Duckweed (Spirodela polyrrhiza) has the potential to treat anaerobically digested swine wastewater (ADSW), but the effects of antibiotics and heavy metals in ADSW on the treatment performance and mechanism of Spirodela polyrrhiza are not clear. Herein, an experiment was conducted to investigate the effects of sulfamethazine (SMZ) and cupric ion on NH4+-N and total phosphorus (TP) removal from synthetic ADSW. The activity of superoxide dismutase (SOD) and the contents of photosynthetic pigments, vitamin E, and proteins in duckweed were also evaluated.

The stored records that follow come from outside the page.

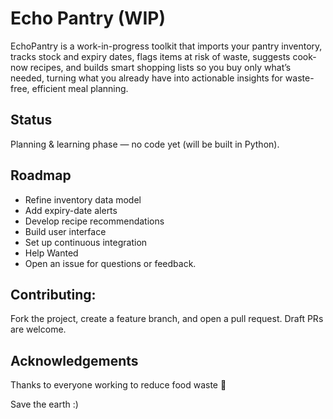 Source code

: # Echo Pantry (WIP)
EchoPantry is a work-in-progress toolkit that imports your pantry inventory, tracks stock and expiry dates, flags items at risk of waste, suggests cook-now recipes, and builds smart shopping lists so you buy only what’s needed, turning what you already have into actionable insights for waste-free, efficient meal planning.

## Status
Planning & learning phase — no code yet (will be built in Python).

## Roadmap
- Refine inventory data model
- Add expiry-date alerts
- Develop recipe recommendations
- Build user interface
- Set up continuous integration
- Help Wanted
- Open an issue for questions or feedback.

## Contributing:
Fork the project, create a feature branch, and open a pull request. Draft PRs are welcome.

## Acknowledgements
Thanks to everyone working to reduce food waste 🍎

Save the earth :)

Under the stress of SMZ, duckweed showed excellent removal efficiency of nutrients, and the results of SOD activity and photosynthetic pigments content indicated that duckweed had good tolerance to SMZ. Interestingly, a combined application of SMZ and cupric ion would inhibit the nutrient removal by duckweed, but significantly increased the contents of photosynthetic pigments, proteins, and vitamin E. In addition, the consequence indicated that high value-added protein and vitamin E products could be produced and harvested by cultivating duckweed in ADSW. Furthermore, possible degradation pathways of SMZ in the duckweed system were proposed based on the analysis with LC-MS/MS. This research proposed a novel view for using duckweed system to remove nutrients from ADSW and produce value-added products under the stress of SMZ and cupric ion.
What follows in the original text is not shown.